The Iranian news agency Iran News reported that following Iranian President Mahmoud Ahmadinejad's declarations against Israel and the Jews, German Neo-Nazis are planning to hold a demonstration against Israel on June 21 in the city of Leipzig during the match between the Iran and Angola teams.
The German police asked the court to prohibit demonstrations during the World Cup games in the cities where matches are to be held.
A new report by Germany's BfV domestic intelligence office says the number of neo-Nazis in Germany rose to 4,100 last year from 3,800 in 2004, while the number of right-wing extremists prepared to engage in violence rose by 400 to 10,400, the Bild am Sonntag newspaper said in an article to appear on Sunday.
Simultaneously, the number of skinhead bands rose to 142 from 106 and skinhead concerts by 40 to 192, it said.
Racially-motivated mugging
However, the total number of right-wing extremists dropped to around 39,000 in 2005 from some 40,700 in the previous year, the Bild am Sonntag report said.

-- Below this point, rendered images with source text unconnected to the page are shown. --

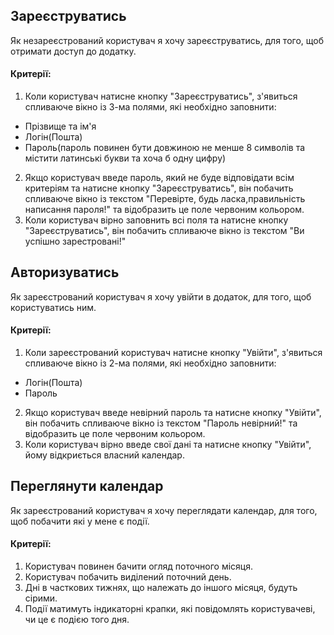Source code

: ## Зареєструватись
Як незареєстрований користувач я хочу зареєструватись, для того, щоб отримати доступ до додатку.
#### Критерії:
1. Коли користувач натисне кнопку "Зареєструватись", з'явиться спливаюче вікно із 3-ма полями, які необхідно заповнити:
- Прізвище та ім'я
- Логін(Пошта)
- Пароль(пароль повинен бути довжиною не менше 8 символів та містити латинські букви та хоча б одну цифру)
2. Якщо користувач введе пароль, який не буде відповідати всім критеріям та натисне кнопку "Зареєструватись", він побачить спливаюче вікно із текстом "Перевірте, будь ласка,правильність написання пароля!" та відобразить це поле червоним кольором.
3. Коли користувач вірно заповнить всі поля та натисне кнопку "Зареєструватись", він побачить спливаюче вікно із текстом "Ви успішно зарестровані!" 

## Авторизуватись
Як зареєстрований користувач я хочу увійти в додаток, для того, щоб користуватись ним.
#### Критерії:
1. Коли зареєстрований користувач натисне кнопку "Увійти", з'явиться спливаюче вікно із 2-ма полями, які необхідно заповнити:
- Логін(Пошта)
- Пароль
2. Якщо користувач введе невірний пароль та натисне кнопку "Увійти", він побачить спливаюче вікно із текстом "Пароль невірний!" та відобразить це поле червоним кольором.
3. Коли користувач вірно введе свої дані та натисне кнопку "Увійти", йому відкриється власний календар.

## Переглянути календар
Як зареєстрований користувач я хочу переглядати календар, для того, щоб побачити які у мене є події.
#### Критерії:
1. Користувач повинен бачити огляд поточного місяця.
2. Користувач побачить виділений поточний день.
3. Дні в часткових тижнях, що належать до іншого місяця, будуть сірими.
4. Події матимуть індикаторні крапки, які повідомлять користувачеві, чи це є подією того дня.

##
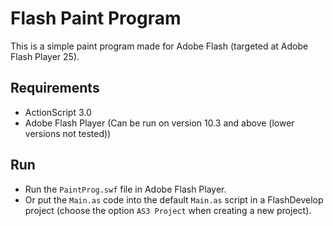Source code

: # Flash Paint Program
This is a simple paint program made for Adobe Flash (targeted at Adobe Flash Player 25).

## Requirements
- ActionScript 3.0
- Adobe Flash Player (Can be run on version 10.3 and above (lower versions not tested))

## Run

- Run the `PaintProg.swf` file in Adobe Flash Player.
- Or put the `Main.as` code into the default `Main.as` script in a FlashDevelop project (choose the option `AS3 Project` when creating a new project).
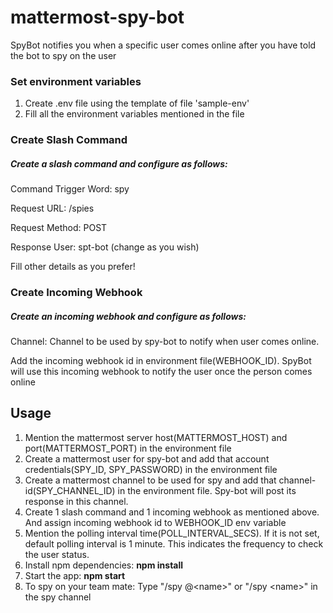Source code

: # mattermost-spy-bot

SpyBot notifies you when a specific user comes online after you have told the bot to spy on the user

### Set environment variables
1. Create .env file using the template of file 'sample-env'
2. Fill all the environment variables mentioned in the file

### Create Slash Command

##### Create a slash command and configure as follows:

Command Trigger Word: spy

Request URL: <spy-bot url>/spies

Request Method: POST

Response User: spt-bot (change as you wish)

Fill other details as you prefer!

### Create Incoming Webhook

##### Create an incoming webhook and configure as follows:

Channel: Channel to be used by spy-bot to notify when user comes online.

Add the incoming webhook id in environment file(WEBHOOK_ID). SpyBot will use this incoming webhook to notify the user once the person comes online


## Usage
1. Mention the mattermost server host(MATTERMOST_HOST) and port(MATTERMOST_PORT) in the environment file
2. Create a mattermost user for spy-bot and add that account credentials(SPY_ID, SPY_PASSWORD) in the environment file
3. Create a mattermost channel to be used for spy and add that channel-id(SPY_CHANNEL_ID) in the environment file. Spy-bot will post its response in this channel.
4. Create 1 slash command and 1 incoming webhook as mentioned above. And assign incoming webhook id to WEBHOOK_ID env variable
5. Mention the polling interval time(POLL_INTERVAL_SECS). If it is not set, default polling interval is 1 minute. This indicates the frequency to check the user status.
6. Install npm dependencies: **npm install**
7. Start the app: **npm start**
7. To spy on your team mate: Type "/spy @\<name>" or "/spy \<name>" in the spy channel

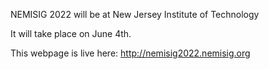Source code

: NEMISIG 2022 will be at New Jersey Institute of Technology

It will take place on June 4th.

This webpage is live here: http://nemisig2022.nemisig.org
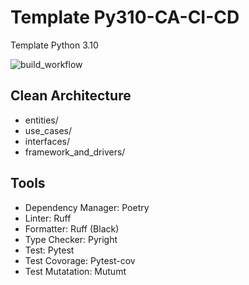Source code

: # Template Py310-CA-CI-CD

Template Python 3.10

![build_workflow](https://github.com/ceebeel/Template-Py310-CA-CI-CD/actions/workflows/python-app.yml/badge.svg?event=push)


## Clean Architecture

- entities/
- use_cases/
- interfaces/
- framework_and_drivers/

## Tools

- Dependency Manager: Poetry
- Linter: Ruff
- Formatter: Ruff (Black)
- Type Checker: Pyright
- Test: Pytest
- Test Covorage: Pytest-cov
- Test Mutatation: Mutumt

Highlighting the danger to that extremism can pose to foreign-looking people here, a left-wing politician of Turkish origin was severely injured in Berlin after he was attacked in what police said appeared to be a racially-motivated mugging.
The 56-year-old Sayan Giyasettin, a member of the Berlin state parliament for the Left-PDS party, told police that he was attacked by two young men late on Friday night who left him with severe head injuries, the Berlin police said on their website.
Describing the attack, Giyasettin told Berlin's rbb radio: "One of them hit me with a bottle on my head and face. I tried to run away ...'You shit Turk. We'll get you,' he said."
Such news will likely be unsettling for foreign football fans, who are expected to begin flocking to Germany next month for the 2006 World Cup taking place in 12 German cities.
Around one million foreign fans are expected to visit Germany for the month-long tournament, which begins on June 9.